++++ TASK MATERIAL

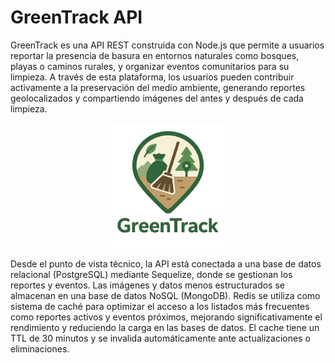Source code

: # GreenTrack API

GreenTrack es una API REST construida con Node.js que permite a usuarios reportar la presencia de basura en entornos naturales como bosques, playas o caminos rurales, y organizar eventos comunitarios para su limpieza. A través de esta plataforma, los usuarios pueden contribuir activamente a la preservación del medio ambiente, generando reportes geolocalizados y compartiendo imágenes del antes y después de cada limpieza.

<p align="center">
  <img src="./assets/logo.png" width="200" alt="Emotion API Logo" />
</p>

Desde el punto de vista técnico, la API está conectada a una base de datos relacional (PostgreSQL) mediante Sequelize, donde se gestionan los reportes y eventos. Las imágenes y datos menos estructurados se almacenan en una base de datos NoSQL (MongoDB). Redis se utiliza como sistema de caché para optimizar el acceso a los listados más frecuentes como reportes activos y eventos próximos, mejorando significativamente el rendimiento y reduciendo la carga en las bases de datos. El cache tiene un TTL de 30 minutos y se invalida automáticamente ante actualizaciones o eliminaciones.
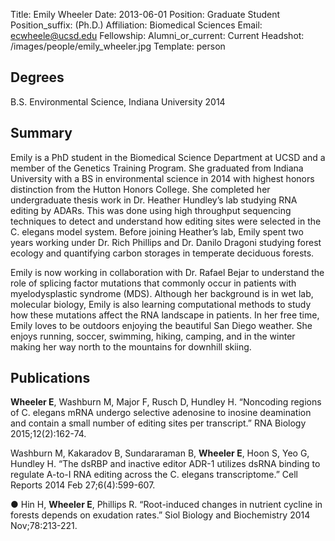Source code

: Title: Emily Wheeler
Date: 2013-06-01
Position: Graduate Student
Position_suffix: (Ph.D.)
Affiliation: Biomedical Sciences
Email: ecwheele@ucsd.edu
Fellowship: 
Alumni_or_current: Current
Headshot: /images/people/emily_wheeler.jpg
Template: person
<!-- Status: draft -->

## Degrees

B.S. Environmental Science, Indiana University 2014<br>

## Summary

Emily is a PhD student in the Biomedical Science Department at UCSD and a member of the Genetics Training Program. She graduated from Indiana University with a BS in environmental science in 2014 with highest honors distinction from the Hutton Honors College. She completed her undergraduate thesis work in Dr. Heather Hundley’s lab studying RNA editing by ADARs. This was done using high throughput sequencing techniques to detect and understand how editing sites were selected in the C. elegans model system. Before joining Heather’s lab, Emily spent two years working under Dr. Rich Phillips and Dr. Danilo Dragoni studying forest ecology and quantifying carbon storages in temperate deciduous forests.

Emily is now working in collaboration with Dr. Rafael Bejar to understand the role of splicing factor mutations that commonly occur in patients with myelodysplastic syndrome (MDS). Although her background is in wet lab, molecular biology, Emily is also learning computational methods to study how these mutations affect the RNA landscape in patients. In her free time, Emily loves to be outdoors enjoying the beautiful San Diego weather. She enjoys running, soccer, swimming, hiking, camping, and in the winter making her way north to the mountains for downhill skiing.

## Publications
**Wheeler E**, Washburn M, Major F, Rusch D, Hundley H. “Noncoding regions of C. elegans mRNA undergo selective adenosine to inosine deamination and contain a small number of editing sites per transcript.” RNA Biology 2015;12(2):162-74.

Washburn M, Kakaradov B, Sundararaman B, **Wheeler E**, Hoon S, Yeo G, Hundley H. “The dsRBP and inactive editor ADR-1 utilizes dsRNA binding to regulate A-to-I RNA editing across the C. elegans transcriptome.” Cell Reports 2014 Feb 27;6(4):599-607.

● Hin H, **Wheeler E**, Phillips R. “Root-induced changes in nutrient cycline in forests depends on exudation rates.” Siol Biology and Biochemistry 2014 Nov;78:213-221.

++++++++

> WHAT IS REQUIRED
Line by line, return the listing above exactly, dropping every picture.

> EXPECTED OUTPUT
Source code

: # GreenTrack API

GreenTrack es una API REST construida con Node.js que permite a usuarios reportar la presencia de basura en entornos naturales como bosques, playas o caminos rurales, y organizar eventos comunitarios para su limpieza. A través de esta plataforma, los usuarios pueden contribuir activamente a la preservación del medio ambiente, generando reportes geolocalizados y compartiendo imágenes del antes y después de cada limpieza.

<p align="center">
  <img src="./assets/logo.png" width="200" alt="Emotion API Logo" />
</p>

Desde el punto de vista técnico, la API está conectada a una base de datos relacional (PostgreSQL) mediante Sequelize, donde se gestionan los reportes y eventos. Las imágenes y datos menos estructurados se almacenan en una base de datos NoSQL (MongoDB). Redis se utiliza como sistema de caché para optimizar el acceso a los listados más frecuentes como reportes activos y eventos próximos, mejorando significativamente el rendimiento y reduciendo la carga en las bases de datos. El cache tiene un TTL de 30 minutos y se invalida automáticamente ante actualizaciones o eliminaciones.
Source code

: Title: Emily Wheeler
Date: 2013-06-01
Position: Graduate Student
Position_suffix: (Ph.D.)
Affiliation: Biomedical Sciences
Email: ecwheele@ucsd.edu
Fellowship: 
Alumni_or_current: Current
Headshot: /images/people/emily_wheeler.jpg
Template: person
<!-- Status: draft -->

## Degrees

B.S. Environmental Science, Indiana University 2014<br>

## Summary

Emily is a PhD student in the Biomedical Science Department at UCSD and a member of the Genetics Training Program. She graduated from Indiana University with a BS in environmental science in 2014 with highest honors distinction from the Hutton Honors College. She completed her undergraduate thesis work in Dr. Heather Hundley’s lab studying RNA editing by ADARs. This was done using high throughput sequencing techniques to detect and understand how editing sites were selected in the C. elegans model system. Before joining Heather’s lab, Emily spent two years working under Dr. Rich Phillips and Dr. Danilo Dragoni studying forest ecology and quantifying carbon storages in temperate deciduous forests.

Emily is now working in collaboration with Dr. Rafael Bejar to understand the role of splicing factor mutations that commonly occur in patients with myelodysplastic syndrome (MDS). Although her background is in wet lab, molecular biology, Emily is also learning computational methods to study how these mutations affect the RNA landscape in patients. In her free time, Emily loves to be outdoors enjoying the beautiful San Diego weather. She enjoys running, soccer, swimming, hiking, camping, and in the winter making her way north to the mountains for downhill skiing.

## Publications
**Wheeler E**, Washburn M, Major F, Rusch D, Hundley H. “Noncoding regions of C. elegans mRNA undergo selective adenosine to inosine deamination and contain a small number of editing sites per transcript.” RNA Biology 2015;12(2):162-74.

Washburn M, Kakaradov B, Sundararaman B, **Wheeler E**, Hoon S, Yeo G, Hundley H. “The dsRBP and inactive editor ADR-1 utilizes dsRNA binding to regulate A-to-I RNA editing across the C. elegans transcriptome.” Cell Reports 2014 Feb 27;6(4):599-607.

● Hin H, **Wheeler E**, Phillips R. “Root-induced changes in nutrient cycline in forests depends on exudation rates.” Siol Biology and Biochemistry 2014 Nov;78:213-221.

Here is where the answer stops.